● **Task brief**: Write out each line from the data below that includes the word "provides".
**** Given entries
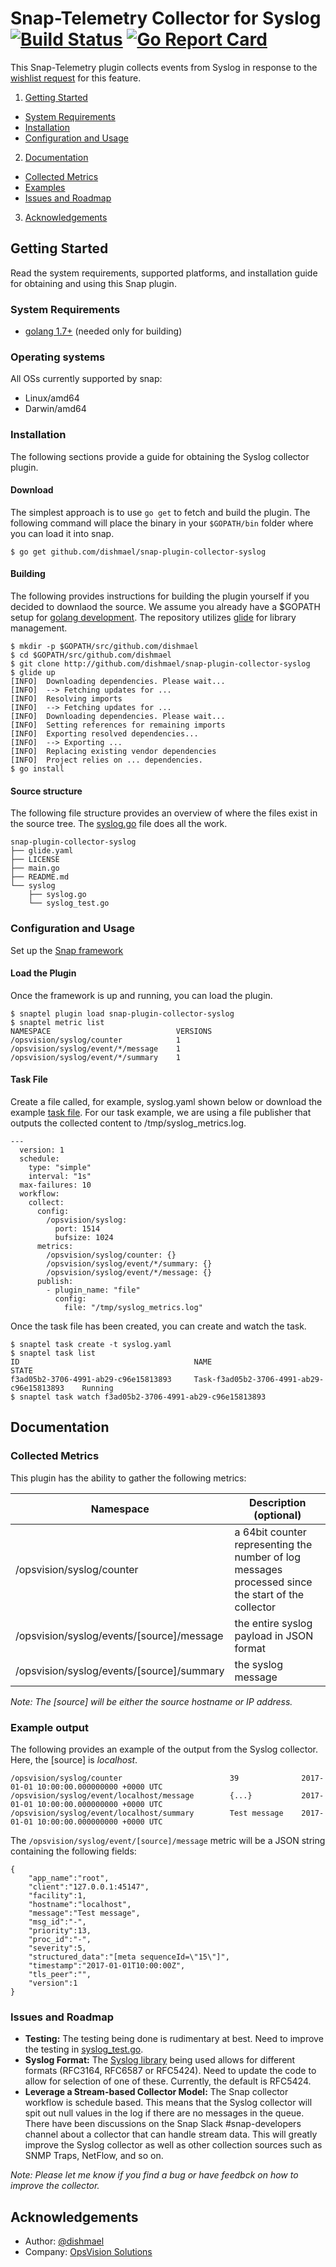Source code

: <!--
http://www.apache.org/licenses/LICENSE-2.0.txt


Copyright 2017 OpsVision Solutions

Licensed under the Apache License, Version 2.0 (the "License");
you may not use this file except in compliance with the License.
You may obtain a copy of the License at

    http://www.apache.org/licenses/LICENSE-2.0

Unless required by applicable law or agreed to in writing, software
distributed under the License is distributed on an "AS IS" BASIS,
WITHOUT WARRANTIES OR CONDITIONS OF ANY KIND, either express or implied.
See the License for the specific language governing permissions and
limitations under the License.
-->
# **Snap-Telemetry Collector for Syslog** [![Build Status](https://travis-ci.org/dishmael/snap-plugin-collector-syslog.svg?branch=master)](https://travis-ci.org/dishmael/snap-plugin-collector-syslog) [![Go Report Card](https://goreportcard.com/badge/github.com/dishmael/snap-plugin-collector-syslog)](https://goreportcard.com/report/github.com/dishmael/snap-plugin-collector-syslog)

This Snap-Telemetry plugin collects events from Syslog in response to the [wishlist request](https://github.com/intelsdi-x/snap/issues/1117) for this feature.

1. [Getting Started](#getting-started)
  * [System Requirements](#system-requirements)
  * [Installation](#installation)
  * [Configuration and Usage](#configuration-and-usage)
2. [Documentation](#documentation)
  * [Collected Metrics](#collected-metrics)
  * [Examples](#examples)
  * [Issues and Roadmap](#issues-and-roadmap)
3. [Acknowledgements](#acknowledgements)

## Getting Started
Read the system requirements, supported platforms, and installation guide for obtaining and using this Snap plugin.
### System Requirements 
* [golang 1.7+](https://golang.org/dl/) (needed only for building)

### Operating systems
All OSs currently supported by snap:
* Linux/amd64
* Darwin/amd64

### Installation
The following sections provide a guide for obtaining the Syslog collector plugin.

#### Download
The simplest approach is to use ```go get``` to fetch and build the plugin. The following command will place the binary in your ```$GOPATH/bin``` folder where you can load it into snap.
```
$ go get github.com/dishmael/snap-plugin-collector-syslog
```

#### Building
The following provides instructions for building the plugin yourself if you decided to downlaod the source. We assume you already have a $GOPATH setup for [golang development](https://golang.org/doc/code.html). The repository utilizes [glide](https://github.com/Masterminds/glide) for library management.
```
$ mkdir -p $GOPATH/src/github.com/dishmael
$ cd $GOPATH/src/github.com/dishmael
$ git clone http://github.com/dishmael/snap-plugin-collector-syslog
$ glide up
[INFO]	Downloading dependencies. Please wait...
[INFO]	--> Fetching updates for ...
[INFO]	Resolving imports
[INFO]	--> Fetching updates for ...
[INFO]	Downloading dependencies. Please wait...
[INFO]	Setting references for remaining imports
[INFO]	Exporting resolved dependencies...
[INFO]	--> Exporting ...
[INFO]	Replacing existing vendor dependencies
[INFO]	Project relies on ... dependencies.
$ go install
```

#### Source structure
The following file structure provides an overview of where the files exist in the source tree. The [syslog.go](https://github.com/dishmael/snap-plugin-collector-syslog/blob/master/syslog/syslog.go) file does all the work.
```
snap-plugin-collector-syslog
├── glide.yaml
├── LICENSE
├── main.go
├── README.md
└── syslog
    ├── syslog.go
    └── syslog_test.go
```

### Configuration and Usage
Set up the [Snap framework](https://github.com/intelsdi-x/snap/blob/master/README.md#getting-started)

#### Load the Plugin
Once the framework is up and running, you can load the plugin.
```
$ snaptel plugin load snap-plugin-collector-syslog
$ snaptel metric list
NAMESPACE                            VERSIONS
/opsvision/syslog/counter            1
/opsvision/syslog/event/*/message 	 1
/opsvision/syslog/event/*/summary    1
```

#### Task File
Create a file called, for example, syslog.yaml shown below or download the example [task file](https://raw.githubusercontent.com/dishmael/snap-plugin-collector-syslog/master/tasks/syslog.yaml). For our task example, we are using a file publisher that outputs the collected content to /tmp/syslog_metrics.log.
```
---
  version: 1
  schedule:
    type: "simple"
    interval: "1s"
  max-failures: 10
  workflow:
    collect:
      config:
        /opsvision/syslog:
          port: 1514
          bufsize: 1024
      metrics:
        /opsvision/syslog/counter: {}
        /opsvision/syslog/event/*/summary: {}
        /opsvision/syslog/event/*/message: {}
      publish:
        - plugin_name: "file"
          config:
            file: "/tmp/syslog_metrics.log"
```
Once the task file has been created, you can create and watch the task.
```
$ snaptel task create -t syslog.yaml
$ snaptel task list
ID                                       NAME                                         STATE
f3ad05b2-3706-4991-ab29-c96e15813893     Task-f3ad05b2-3706-4991-ab29-c96e15813893    Running
$ snaptel task watch f3ad05b2-3706-4991-ab29-c96e15813893
```

## Documentation
### Collected Metrics
This plugin has the ability to gather the following metrics:

| Namespace | Description (optional) |
| ----------|----------------------- |
| /opsvision/syslog/counter | a 64bit counter representing the number of log messages processed since the start of the collector |
| /opsvision/syslog/events/[source]/message | the entire syslog payload in JSON format |
| /opsvision/syslog/events/[source]/summary | the syslog message |

_Note: The [source] will be either the source hostname or IP address._

### Example output
The following provides an example of the output from the Syslog collector. Here, the [source] is *localhost*.
```
/opsvision/syslog/counter                        39              2017-01-01 10:00:00.000000000 +0000 UTC
/opsvision/syslog/event/localhost/message        {...}           2017-01-01 10:00:00.000000000 +0000 UTC
/opsvision/syslog/event/localhost/summary        Test message    2017-01-01 10:00:00.000000000 +0000 UTC
```
The ```/opsvision/syslog/event/[source]/message``` metric will be a JSON string containing the following fields:
```
{
    "app_name":"root",
    "client":"127.0.0.1:45147",
    "facility":1,
    "hostname":"localhost",
    "message":"Test message",
    "msg_id":"-",
    "priority":13,
    "proc_id":"-",
    "severity":5,
    "structured_data":"[meta sequenceId=\"15\"]",
    "timestamp":"2017-01-01T10:00:00Z",
    "tls_peer":"",
    "version":1
}
```
### Issues and Roadmap
* **Testing:** The testing being done is rudimentary at best. Need to improve the testing in [syslog_test.go](https://github.com/dishmael/snap-plugin-collector-syslog/blob/master/syslog/syslog_test.go).
* **Syslog Format:** The [Syslog library](https://github.com/mcuadros/go-syslog) being used allows for different formats (RFC3164, RFC6587 or RFC5424). Need to update the code to allow for selection of one of these. Currently, the default is RFC5424.
* **Leverage a Stream-based Collector Model:** The Snap collector workflow is schedule based. This means that the Syslog collector will spit out null values in the log if there are no messages in the queue. There have been discussions on the Snap Slack #snap-developers channel about a collector that can handle stream data. This will greatly improve the Syslog collector as well as other collection sources such as SNMP Traps, NetFlow, and so on.

_Note: Please let me know if you find a bug or have feedbck on how to improve the collector._

## Acknowledgements
* Author: [@dishmael](https://github.com/dishmael/)
* Company: [OpsVision Solutions](https://github.com/opsvision)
********
● **Task response**:
The following provides instructions for building the plugin yourself if you decided to downlaod the source. We assume you already have a $GOPATH setup for [golang development](https://golang.org/doc/code.html). The repository utilizes [glide](https://github.com/Masterminds/glide) for library management.
The following file structure provides an overview of where the files exist in the source tree. The [syslog.go](https://github.com/dishmael/snap-plugin-collector-syslog/blob/master/syslog/syslog.go) file does all the work.
The following provides an example of the output from the Syslog collector. Here, the [source] is *localhost*.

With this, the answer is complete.